I understand that if I was to now go into a Blockbuster, I would turn up my nose at the terrible carpets, the awful lighting, the price, the lack of service. I was blind to these things when little, seeing that most magical of places through the rose-tinted glasses of my youth. RIP Blockbuster, always in my heart x
Hannah (found the Eternal Sunshine of the Leprechaun Mind):
I went to Blockbusters one when I was stoned. I crashed my car on the way there and came out with Butch Cassidy and the Sundance Kid and Leprechaun 4: In Space. I still don’t know which film was the worst part of that experience.
Paddy (lived out his warped childhood on a moon orbiting Blockbuster IV):
It’s hard to recall the exact moment when my local childhood rental shop stopped being Ritz Video and became Blockbuster (the fact that they let us carry on using the old membership card does little to help my recollection), but my presiding memory of it is one of me consistently taking advantage of my mum’s good nature.
With our regular use of the shop basically amounting to entertainment for me and my pre-adolescent schoolmates, the rental criteria usually amounted to “does it have an 18 rating and will there be violence?” Now, me watching unsuitable films from the age of about 7 onward was nothing new (I had two teenage brothers), but Blockbuster did offer me the unique opportunity to sidestep even the few rules that they laid down.

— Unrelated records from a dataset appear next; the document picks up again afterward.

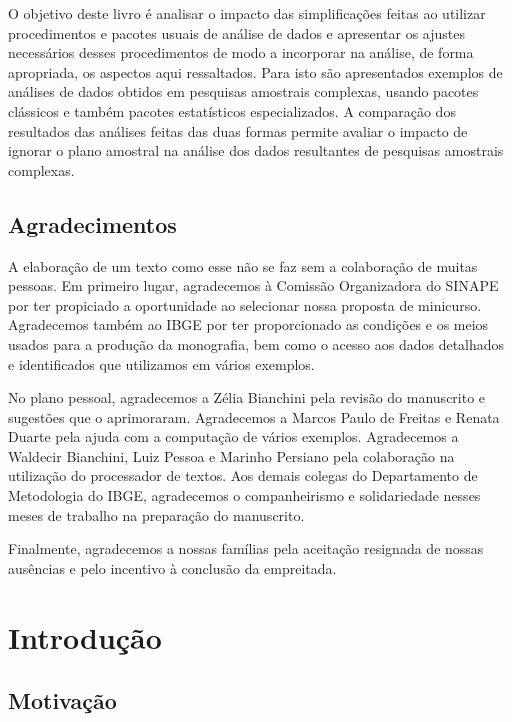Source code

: \documentclass[
  12pt,
  brazilian,
]{book}
\theoremstyle{definition}
\theoremstyle{definition}
\theoremstyle{definition}
\theoremstyle{definition}
\theoremstyle{remark}
\begin{document}
O objetivo deste livro é analisar o impacto das simplificações feitas ao utilizar procedimentos e pacotes usuais de análise de dados e apresentar os ajustes necessários desses procedimentos de modo a incorporar na análise, de forma apropriada, os aspectos aqui ressaltados. Para isto são apresentados exemplos de análises de dados obtidos em pesquisas amostrais complexas, usando pacotes clássicos e também pacotes estatísticos especializados. A comparação
dos resultados das análises feitas das duas formas permite avaliar o impacto de ignorar o plano amostral na análise dos dados resultantes de pesquisas amostrais complexas.

\hypertarget{agradecimentos}{%
\section*{Agradecimentos}\label{agradecimentos}}

A elaboração de um texto como esse não se faz sem a colaboração de muitas pessoas. Em primeiro lugar, agradecemos à Comissão Organizadora do SINAPE por ter propiciado a oportunidade ao selecionar nossa proposta de minicurso. Agradecemos também ao IBGE por ter proporcionado as condições e os meios usados para a produção da monografia, bem como o acesso aos dados detalhados e identificados que utilizamos em vários exemplos.

No plano pessoal, agradecemos a Zélia Bianchini pela revisão do manuscrito e sugestões que o aprimoraram. Agradecemos a Marcos Paulo de Freitas e Renata Duarte pela ajuda com a computação de vários exemplos. Agradecemos a Waldecir Bianchini, Luiz Pessoa e Marinho Persiano pela colaboração na utilização do processador de textos. Aos demais colegas do Departamento de Metodologia do IBGE, agradecemos o companheirismo e solidariedade nesses meses de trabalho na preparação do manuscrito.

Finalmente, agradecemos a nossas famílias pela aceitação resignada de nossas ausências e pelo incentivo à conclusão da empreitada.

\hypertarget{introduc}{%
\chapter{Introdução}\label{introduc}}

\hypertarget{motivauxe7uxe3o}{%
\section{Motivação}\label{motivauxe7uxe3o}}
\end{document}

Indeed, in all my young years, I only remember my eldest brother deeming two films that I wanted to watch to be unsuitable for my consumption: these were Starship Troopers and The Texas Chain Saw Massacre. I will always be eternally thankful to both Blockbuster and my sweet, unassuming mother for allowing me to see these titles at an age altogether too tender.
Sarah (her soul burns onnnnn):
Soul Blade was the first game I ever rented from Blockbusters. I spent too many happy hours playing it, and once I fell asleep with the game paused all night. Whether it was a direct result of that or just coincidence I couldn’t say, but Cervantes still haunts my dreams to this day. I’ll miss you BB but the demon pirate stuff is tired – Off you pop.